I was visited by an old nemesis this week. One I knew well but had not battled with in five years. Cellulitis of the breast due to a lumpectomy in 2003 came roaring into my body and within a matter of two hours had created a 102 fever, chills that left me shaking uncontrollably, muscles painfully contracting, and the left side of my torso hot, heavy and hard. I was in trouble with a familiar foe that left me stunned at the sudden and quick attack. For those unfamiliar with cellulitis, it is a bacterial infection that left untreated can quickly escalate to sepsis (a potentially life-threatening, whole-body response to infection). As instructed, I keep a stock bottle of antibiotic in the house or with me during my travels and immediately started a dose. But the night was long and I knew that I had to get in touch with my Infectious Disease Physician to get on an IV infusion of antibiotics as soon as possible.

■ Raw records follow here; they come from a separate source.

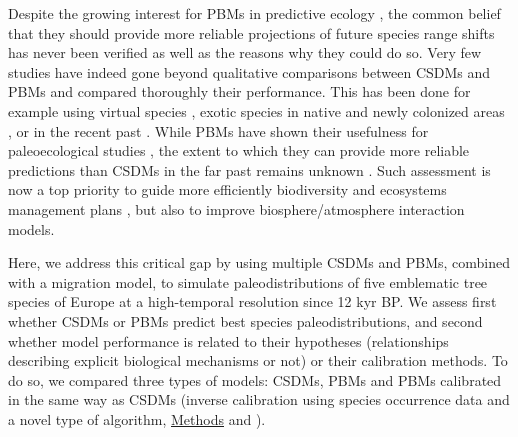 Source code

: \documentclass[pdflatex, sn-nature]{sn-jnl}%
\begin{document}
Despite the growing interest for PBMs in predictive ecology \cite{Connolly2017, Urban2016, Pilowsky2022}, the common belief that they should provide more reliable projections of future species range shifts has never been verified as well as the reasons why they could do so. Very few studies have indeed gone beyond qualitative comparisons between CSDMs and PBMs and compared thoroughly their performance. This has been done for example using virtual species \cite{Zurell2016}, exotic species in native and newly colonized areas \cite{Higgins2020}, or in the recent past \cite{Fordham2018}. While PBMs have shown their usefulness for paleoecological studies \cite{Saltre2013, Ruosch2016, Schwoerer2014}, the extent to which they can provide more reliable predictions than CSDMs in the far past remains unknown \cite{UribeRivera2022, Briscoe2019}. Such assessment is now a top priority to guide more efficiently biodiversity and ecosystems management plans \cite{Pacifici2015}, but also to improve biosphere/atmosphere interaction models.

Here, we address this critical gap by using multiple CSDMs and PBMs, combined with a migration model, to simulate paleodistributions of five emblematic tree species of Europe at a high-temporal resolution since 12 kyr BP. We assess first whether CSDMs or PBMs predict best species paleodistributions, and second whether model performance is related to their hypotheses (relationships describing explicit biological mechanisms or not) or their calibration methods. To do so, we compared three types of models: CSDMs, PBMs and PBMs calibrated in the same way as CSDMs (inverse calibration using species occurrence data and a novel type of algorithm, \hyperref[methods]{Methods} and \citep{VanderMeersch2023}). 
\end{document}

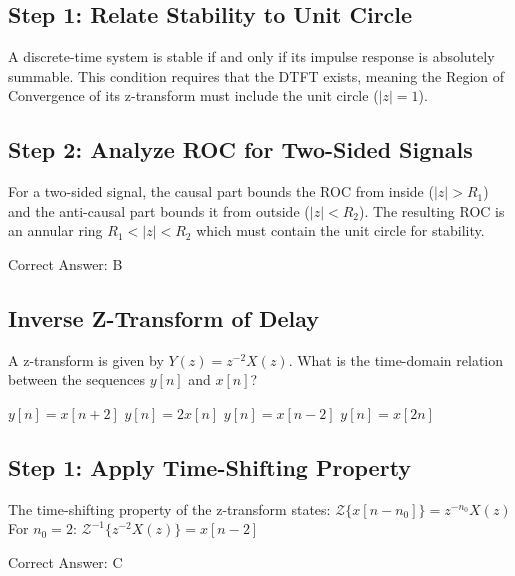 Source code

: \begin{solution}

\subsection*{Step 1: Relate Stability to Unit Circle}
A discrete-time system is stable if and only if its impulse response is absolutely summable. This condition requires that the DTFT exists, meaning the Region of Convergence of its z-transform must include the unit circle ($|z| = 1$).

\subsection*{Step 2: Analyze ROC for Two-Sided Signals}
For a two-sided signal, the causal part bounds the ROC from inside ($|z| > R_1$) and the anti-causal part bounds it from outside ($|z| < R_2$). The resulting ROC is an annular ring $R_1 < |z| < R_2$ which must contain the unit circle for stability.

Correct Answer: B
\end{solution}

\clearpage

\subsection{Inverse Z-Transform of Delay}

A z-transform is given by $Y(z) = z^{-2} X(z)$. What is the time-domain relation between the sequences $y[n]$ and $x[n]$?

\begin{choices}
    \choice $y[n] = x[n+2]$
    \choice $y[n] = 2 x[n]$
    \correctchoice $y[n] = x[n-2]$
    \choice $y[n] = x[2n]$
\end{choices}

\begin{solution}

\subsection*{Step 1: Apply Time-Shifting Property}
The time-shifting property of the z-transform states:
$\mathcal{Z}\{x[n - n_0]\} = z^{-n_0} X(z)$
For $n_0 = 2$:
$\mathcal{Z}^{-1}\{z^{-2} X(z)\} = x[n - 2]$

Correct Answer: C
\end{solution}

\clearpage

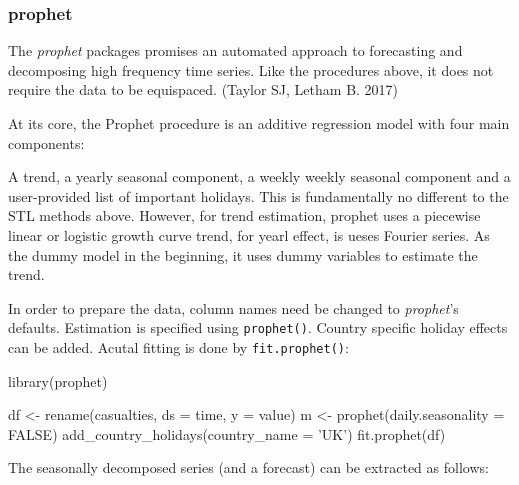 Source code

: \hypertarget{prophet}{%
\subsubsection{prophet}\label{prophet}}

The \emph{prophet} packages promises an automated approach to
forecasting and decomposing high frequency time series. Like the
procedures above, it does not require the data to be equispaced. (Taylor
SJ, Letham B. 2017)

At its core, the Prophet procedure is an additive regression model with
four main components:

A trend, a yearly seasonal component, a weekly weekly seasonal component
and a user-provided list of important holidays. This is fundamentally no
different to the STL methods above. However, for trend estimation,
prophet uses a piecewise linear or logistic growth curve trend, for
yearl effect, is ueses Fourier series. As the dummy model in the
beginning, it uses dummy variables to estimate the trend.

In order to prepare the data, column names need be changed to
\emph{prophet}'s defaults. Estimation is specified using
\texttt{prophet()}. Country specific holiday effects can be added.
Acutal fitting is done by \texttt{fit.prophet()}:

\begin{Schunk}
\begin{Sinput}
library(prophet)

df <- rename(casualties, ds = time, y = value)
m <-
  prophet(daily.seasonality = FALSE) %
  add_country_holidays(country_name = 'UK') %
  fit.prophet(df)
\end{Sinput}
\end{Schunk}

The seasonally decomposed series (and a forecast) can be extracted as
follows:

And that’s when the trouble started.
At 9 am the following morning, I called the office and explained my plight. I was told that since I had not been to the office in almost five years I would need to see my general practitioner first. Thinking the receptionist was speaking about health insurance coverage; I told her my insurance did not require a referral. Nevertheless, the doctor would not see me until I was referred. Folks, for future reference, this means that they have put your medical record in storage (Am I dead yet?) and someone needs to go get it. Being too weak to argue, I phoned my GP and was given a 2 pm appointment. I show up at the GP’s office and with one look at my hot, heavy and painful breast was told “You need antibiotics and possible admission!” Haven’t I been saying that? I explained that this had happened before (the GP had never seen me for this) and that what I needed was an IV antibiotic which could be administered as an outpatient. Would she call my Infectious Disease Physician? A deal was worked out that if the ID physician could see me and administer the IV I would be spared a hospital admission, but if not….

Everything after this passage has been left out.